Despite The Brand's TikTok Fame, Trader Joe's Is Struggling To Recover From The Pandemic

During the initial outbreak of the COVID-19 pandemic in 2020, between 12,000 to 15,000 retail stores in the U.S. closed while e-commerce sales soared substantially, CCIM points out. As pandemic restrictions eased and millions of people got vaccinated, many retailers have bounced back strongly, and core retail spending, though unevenly, has seen tremendous growth. Consumer spending, which constitutes over two-thirds of the U.S. economy, has remained stable from the beginning of the year until now. According to Colliers' Fall 2022 U.S. Retailer Report, the historic inflation brought on by supply chain shortages, the war in Ukraine, and an abundant labor market didn't deter U.S. shoppers from loosening their purse strings.

Some well-known retail businesses, nevertheless, don't appear to have yet profited from this broad increase in customer spending power. And that's what's taking place with Trader Joe's, a beloved retailer best known for its eclectic food selections sold under its own private label. Since its establishment in 1967, Trader Joe's has garnered a cult-like following for its affordable offerings and share-worthy recipes widely circulated on TikTok. Thanks to its narrow product lines, Trader Joe's enjoyed tremendous foot traffic success for many years. This strategy, known as the "paradox of choice," encourages clients to become more "option-aware" and increases their commitment to making purchases. Despite Trader Joe's popularity both offline and online, the company is having trouble getting back to its pre-pandemic foot traffic levels. Here's why.

After the pandemic, size matters for Trader Joe's

With average monthly foot traffic of between 75,000 and 85,000 unique visits, Trader Joe's did remarkably well before the COVID-19 pandemic, as seen in data collected by SafeGraph. Between January and March of 2020, the retailer received over 95,000 visitors a month. However, when the pandemic hit the U.S. in April 2020, traffic drastically decreased. Foot traffic at Trader Joe's began to gradually increase in 2021, averaging 65,000 visits each month. Throughout the first quarter of 2022, Trader Joe's appeared to be on course to reach pre-pandemic level of monthly foot traffic. Surprisingly, in May, foot traffic at the chain plummeted to about 55,000 visits, a significant decrease versus 2021. The number continued to decline in July, reaching roughly 45,000 visits. In August, Trader Joe's foot traffic was barely over 50,000 visits.
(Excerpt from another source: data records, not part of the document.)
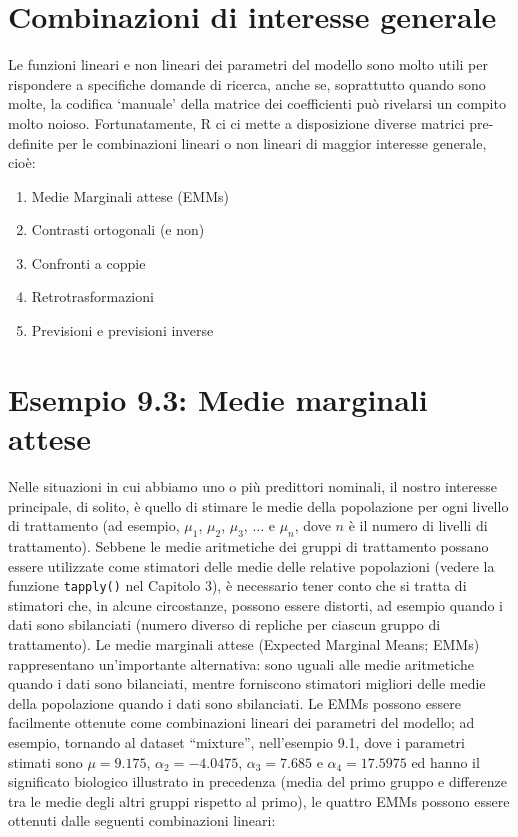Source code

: \documentclass[
  12pt,
]{book}
\providecommand{\tightlist}{%
  \setlength{\itemsep}{0pt}\setlength{\parskip}{0pt}}
\begin{document}
\hypertarget{combinazioni-di-interesse-generale}{%
\section{Combinazioni di interesse generale}\label{combinazioni-di-interesse-generale}}

Le funzioni lineari e non lineari dei parametri del modello sono molto utili per rispondere a specifiche domande di ricerca, anche se, soprattutto quando sono molte, la codifica `manuale' della matrice dei coefficienti può rivelarsi un compito molto noioso. Fortunatamente, R ci ci mette a disposizione diverse matrici pre-definite per le combinazioni lineari o non lineari di maggior interesse generale, cioè:

\begin{enumerate}
\def\labelenumi{\arabic{enumi}.}
\tightlist
\item
  Medie Marginali attese (EMMs)
\item
  Contrasti ortogonali (e non)
\item
  Confronti a coppie
\item
  Retrotrasformazioni
\item
  Previsioni e previsioni inverse
\end{enumerate}

\section{Esempio 9.3: Medie marginali attese}

Nelle situazioni in cui abbiamo uno o più predittori nominali, il nostro interesse principale, di solito, è quello di stimare le medie della popolazione per ogni livello di trattamento (ad esempio, \(\mu_1\), \(\mu_2\), \(\mu_3\), \(\ldots{}\) e \(\mu_n\), dove \(n\) è il numero di livelli di trattamento). Sebbene le medie aritmetiche dei gruppi di trattamento possano essere utilizzate come stimatori delle medie delle relative popolazioni (vedere la funzione \texttt{tapply()} nel Capitolo 3), è necessario tener conto che si tratta di stimatori che, in alcune circostanze, possono essere distorti, ad esempio quando i dati sono sbilanciati (numero diverso di repliche per ciascun gruppo di trattamento). Le medie marginali attese (Expected Marginal Means; EMMs) rappresentano un'importante alternativa: sono uguali alle medie aritmetiche quando i dati sono bilanciati, mentre forniscono stimatori migliori delle medie della popolazione quando i dati sono sbilanciati. Le EMMs possono essere facilmente ottenute come combinazioni lineari dei parametri del modello; ad esempio, tornando al dataset ``mixture'', nell'esempio 9.1, dove i parametri stimati sono \(\mu = 9.175\), \(\alpha_2 = -4.0475\), \(\alpha_3 = 7.685\) e \(\alpha_4 = 17.5975\) ed hanno il significato biologico illustrato in precedenza (media del primo gruppo e differenze tra le medie degli altri gruppi rispetto al primo), le quattro EMMs possono essere ottenuti dalle seguenti combinazioni lineari:
\end{document}
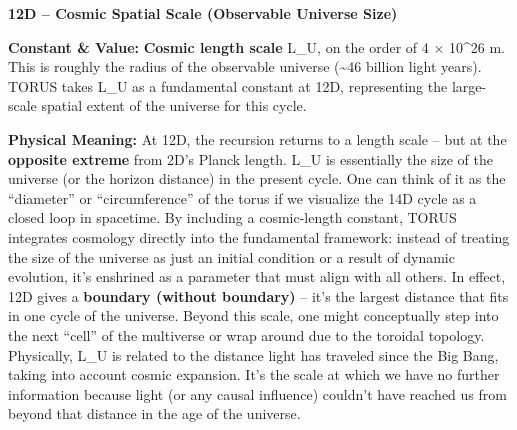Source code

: \documentclass[
]{article}
\begin{document}
\textbf{12D -- Cosmic Spatial Scale (Observable Universe Size)}

\textbf{Constant \& Value:} \textbf{Cosmic length scale} L\_U, on the
order of 4 × 10\^{}26 m\hspace{0pt}. This is roughly the radius of the
observable universe (\textasciitilde46 billion light years). TORUS takes
L\_U as a fundamental constant at 12D, representing the large-scale
spatial extent of the universe for this cycle.

\textbf{Physical Meaning:} At 12D, the recursion returns to a length
scale -- but at the \textbf{opposite extreme} from 2D's Planck length.
L\_U is essentially the size of the universe (or the horizon distance)
in the present cycle\hspace{0pt}. One can think of it as the
``diameter'' or ``circumference'' of the torus if we visualize the 14D
cycle as a closed loop in spacetime\hspace{0pt}. By including a
cosmic-length constant, TORUS integrates cosmology directly into the
fundamental framework: instead of treating the size of the universe as
just an initial condition or a result of dynamic evolution, it's
enshrined as a parameter that must align with all others. In effect, 12D
gives a \textbf{boundary (without boundary)} -- it's the largest
distance that fits in one cycle of the universe. Beyond this scale, one
might conceptually step into the next ``cell'' of the multiverse or wrap
around due to the toroidal topology. Physically, L\_U is related to the
distance light has traveled since the Big Bang, taking into account
cosmic expansion. It's the scale at which we have no further information
because light (or any causal influence) couldn't have reached us from
beyond that distance in the age of the universe.
\end{document}
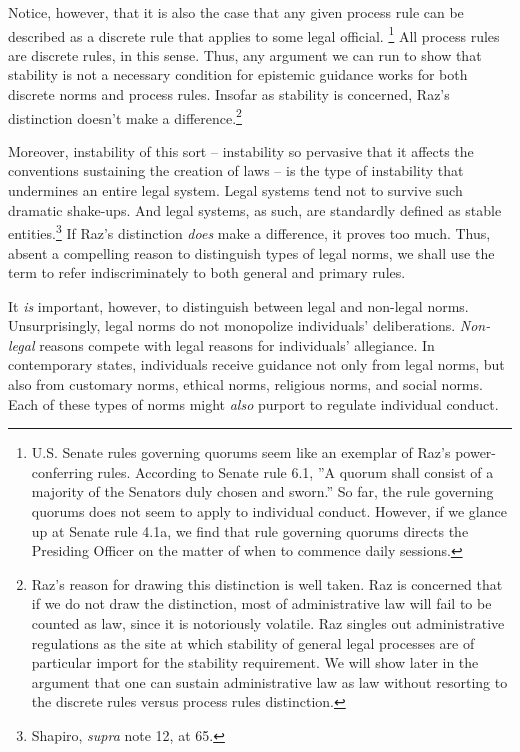 Notice, however, that it is also the case that any given process rule
can be described as a discrete rule that applies to some legal official.
\footnote{U.S. Senate rules governing quorums seem like an exemplar of
  Raz's power-conferring rules. According to Senate rule 6.1, ''A quorum
  shall consist of a majority of the Senators duly chosen and sworn.''
  So far, the rule governing quorums does not seem to apply to
  individual conduct. However, if we glance up at Senate rule 4.1a, we
  find that rule governing quorums directs the Presiding Officer on the
  matter of when to commence daily sessions.} All process rules are
discrete rules, in this sense. Thus, any argument we can run to show
that stability is not a necessary condition for epistemic guidance works
for both discrete norms and process rules. Insofar as stability is
concerned, Raz's distinction doesn't make a difference.\footnote{Raz's
  reason for drawing this distinction is well taken. Raz is concerned
  that if we do not draw the distinction, most of administrative law
  will fail to be counted as law, since it is notoriously volatile. Raz
  singles out administrative regulations as the site at which stability
  of general legal processes are of particular import for the stability
  requirement. We will show later in the argument that one can sustain
  administrative law as law without resorting to the discrete rules
  versus process rules distinction.}

Moreover, instability of this sort -- instability so pervasive that it
affects the conventions sustaining the creation of laws -- is the type
of instability that undermines an entire legal system. Legal systems
tend not to survive such dramatic shake-ups. And legal systems, as such,
are standardly defined as stable entities.\footnote{Shapiro,
  \emph{supra} note 12, at 65.} If Raz's distinction \emph{does} make a
difference, it proves too much. Thus, absent a compelling reason to
distinguish types of legal norms, we shall use the term to refer
indiscriminately to both general and primary rules.

It \emph{is} important, however, to distinguish between legal and
non-legal norms. Unsurprisingly, legal norms do not monopolize
individuals' deliberations. \emph{Non-legal} reasons compete with legal
reasons for individuals' allegiance. In contemporary states, individuals
receive guidance not only from legal norms, but also from customary
norms, ethical norms, religious norms, and social norms. Each of these
types of norms might \emph{also} purport to regulate individual conduct.


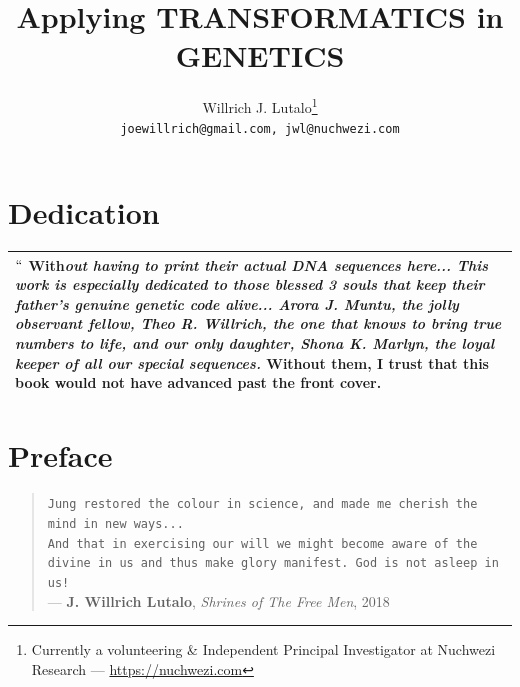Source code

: \documentclass[a4paper, 18pt]{book} %
\title{Applying \textbf{TRANSFORMATICS} in GENETICS}
\author{Willrich J. Lutalo\thanks{Currently a volunteering \& Independent Principal Investigator at Nuchwezi Research --- \url{https://nuchwezi.com}}\\
\texttt{joewillrich@gmail.com, jwl@nuchwezi.com}}
\begin{document}
\frontmatter








\maketitle

\chapter*{Dedication}


\begin{table}[H]
  \centering
  \Huge
	\begin{tabular}[t]{|p{}}
$   ``$ \textbf{With}\textit{out having to print their actual DNA sequences here...    \Large This work is especially dedicated to those blessed 3 souls that keep their father's genuine genetic code alive...  \textbf{Arora J. Muntu}, the jolly observant fellow, \textbf{Theo R. Willrich}, the one that knows to bring true numbers to life, and our only daughter, \textbf{Shona K. Marlyn}, the loyal keeper of all our special sequences.} Without them, I trust that this \textbf{book would not have advanced past the front cover.}\\
	\hline
	              
\end{tabular}
  \label{TABDEDC}
\end{table}

\tableofcontents

\listoffigures

\listoftables

\newpage

\Large


\chapter{Preface}

\begin{quotation}
\noindent \texttt{Jung restored the colour in science, and made me cherish the mind in new ways...}\\
\texttt{And that in exercising our will we might become aware of the divine in us and thus make glory manifest. God is not asleep in us!}\\
\hspace*{\fill} --- \textbf{J. Willrich Lutalo}, \textit{Shrines of The Free Men}, 2018\cite{shrinesjwl}
\end{quotation}
\end{document}
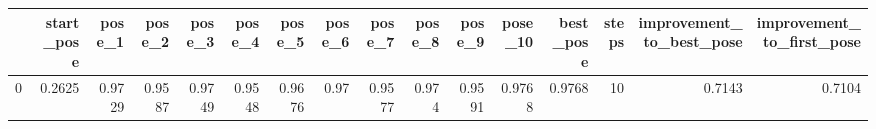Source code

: \begin{tabular}{lrrrrrrrrrrrrrrr}
\toprule
{} &  start\_pose &  pose\_1 &  pose\_2 &  pose\_3 &  pose\_4 &  pose\_5 &  pose\_6 &  pose\_7 &  pose\_8 &  pose\_9 &  pose\_10 &  best\_pose &  steps &  improvement\_to\_best\_pose &  improvement\_to\_first\_pose \\
\midrule
0 &      0.2625 &  0.9729 &  0.9587 &  0.9749 &  0.9548 &  0.9676 &    0.97 &  0.9577 &   0.974 &  0.9591 &   0.9768 &     0.9768 &     10 &                    0.7143 &                     0.7104 \\
\bottomrule
\end{tabular}
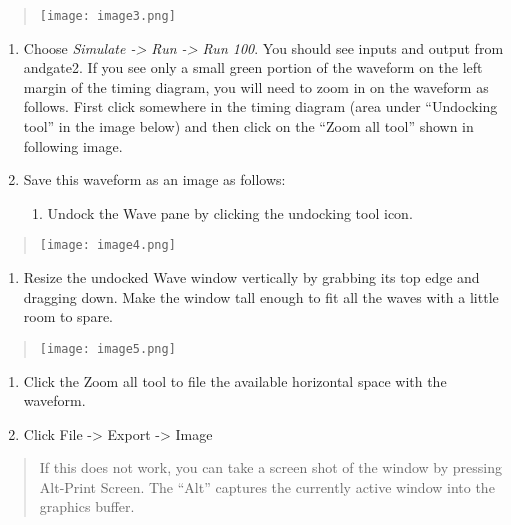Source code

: \begin{quote}
\texttt{[image: image3.png]}
\end{quote}

\begin{enumerate}
\def\labelenumi{\arabic{enumi}.}
\setcounter{enumi}{21}
\item
  Choose \emph{Simulate -\textgreater{} Run -\textgreater{} Run 100}.
  You should see inputs and output from andgate2. If you see only a
  small green portion of the waveform on the left margin of the timing
  diagram, you will need to zoom in on the waveform as follows. First
  click somewhere in the timing diagram (area under ``Undocking tool''
  in the image below) and then click on the ``Zoom all tool'' shown in
  following image.
\item
  \protect\hypertarget{Part_1_Step_23}{}{}Save this waveform as an image
  as follows:

  \begin{enumerate}
  \def\labelenumii{\alph{enumii}.}
  \item
    Undock the Wave pane by clicking the undocking tool icon.
  \end{enumerate}
\end{enumerate}

\begin{quote}
\texttt{[image: image4.png]}
\end{quote}

\begin{enumerate}
\def\labelenumi{\alph{enumi}.}
\setcounter{enumi}{1}
\item
  Resize the undocked Wave window vertically by grabbing its top edge
  and dragging down. Make the window tall enough to fit all the waves
  with a little room to spare.
\end{enumerate}

\begin{quote}
\texttt{[image: image5.png]}
\end{quote}

\begin{enumerate}
\def\labelenumi{\alph{enumi}.}
\setcounter{enumi}{2}
\item
  Click the Zoom all tool to file the available horizontal space with
  the waveform.
\item
  Click File -\textgreater{} Export -\textgreater{} Image
\end{enumerate}

\begin{quote}
If this does not work, you can take a screen shot of the window by
pressing Alt-Print Screen. The ``Alt'' captures the currently active
window into the graphics buffer.
\end{quote}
Trader Joe's post-pandemic decline in in-store traffic is triggered by a variety of reasons. And the most obvious one appears to be the size. The Patriot News estimates that the typical Trader Joe's store is between 8,000 and 15,000 square feet, which is about half the size of a typical grocery store. Although compactness might translate to better customer service, it can be a problem in times of global health crisis. To reduce transmission risks, the business must restrict the number of visitors at any given time, and customers are also less inclined to cram into a tight area. Per Interview Area, the retailer doesn't have self-checkout registers, which makes queue congestion a real pet peeve. Additionally, since Trader Joe's doesn't offer in-house delivery, customers are trapped between a rock and a hard place.

Trader Joe's has a high defection rate

Lack of convenience aside, Trader Joe's has always had real competition to worry about even before the pandemic. "I would imagine that many Trader Joe's consumers were once Whole Foods consumers who migrated due to pricing or convenience," Matt Sargent, senior vice president of retail at Magid, tells Food Navigator. According to a 2018 study by research firm Magid cited by Food Navigator, Trader Joe's is most at risk of losing customers to Whole Foods and Amazon. The data reveals that Trader Joe's shoppers spend more than three times as much at Whole Foods and Amazon as the market average. In line with this finding, a 2017 survey by the Thasos Group points out that Trader Joe's had the highest rate of customer defection, equivalent to 10%, to Whole Foods.

Make no mistakes: Trader Joe's can beat Whole Foods hands down when it comes to cheap organic produce. Convenience-wise, however, Whole Foods seems to go one better. Not only are most Whole Foods stores three times larger than Trader Joe's, but Whole Foods also offers free curbside pickup, which is not available at Trader Joe's. Whole Foods also offers delivery service through Amazon Prime and more options for customers looking for diversity. If Trader Joe's doesn't up the ante anytime soon, it might lose more customers to its biggest competitor. That said, if cheap and quality house-brand groceries and enjoyable customer services are your priority, Trader Joe's will always be the place to go.